HR professionals can be “the biggest block” to improving diversity and inclusion at work, a leading diversity specialist has said in a report published in People Management:
“Speaking at the Wainwright Trust annual event, Stephen Frost, head of diversity and inclusion at the London Organising Committee of the Olympic Games and Paralympic Games, said the situation was “a scandal” and called on HR to take up the challenge and lead change.
“I think it’s a scandal that HR professionals who should be the biggest agents for change in the workplace are often the biggest blockers. So I would like to get HR to focus on and lead on the issue of diversity and inclusion.
“Anybody doing diversity work will know that by necessity it is hard,” he continued. “There’s a real tension between doing the necessary creative best to encompass all the variables and people and diversity and on the other hand needing rigorous outputs including bringing about change. This tension has to be managed and I don’t think HR and diversity people are doing a great job of that. I’d say if you can create change you have to.”
Following a question during the debate Frost also criticised people “masquerading” as diversity heroes that are in fact maintaining the status quo. He said he always judged people on what they had achieved in their organisations rather than by their public pronouncements.
Frost also highlighted the Paralympics as a key opportunity to engage people in the conversation about inclusion at work as “disabled people are still massively under employed,” he said.
We have also said this earlier in our forthright article in Personnel Today – the CIPD needs to give genuine leadership and direction in this area, and is failing to do so at present. HR is the critical profession in this country if we are to improve diversity in the workplace, and there should be pressure from the government and the private sector to persuade it to change and put positive skills and resources around the training and innovation in this area. The leaders should do so through direct example, and strategic focus and resource allocation.

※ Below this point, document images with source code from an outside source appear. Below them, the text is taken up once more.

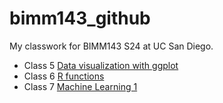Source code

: # bimm143_github
My classwork for BIMM143 S24 at UC San Diego.

- Class 5 [Data visualization with ggplot](https://github.com/Pranati-D/bimm143_github/blob/main/class05/class05.pdf)
- Class 6 [R functions](https://github.com/Pranati-D/bimm143_github/blob/main/Class%2006/class-06.pdf)
- Class 7 [Machine Learning 1](https://github.com/Pranati-D/bimm143_github/blob/main/Class%2007/class07.pdf)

Here are some practical tips of how this can be achieved:
- There should be CIPD Board members and executives who come from minority backgrounds such as ethnicity and disability - there is too much focus on gender at present and too little on other minorities
- A special task force should be set up to provide strategic leadership and guidance in this area
- The course curriculum and training provision should be revised to ensure diversity principles are fully embedded and topics like cultural intelligence and faith included
- Ethnic and disabled members of the CIPD should be pro-actively engaged and consulted on the diversity strategy
These tips would certainly set them moving in the right direction.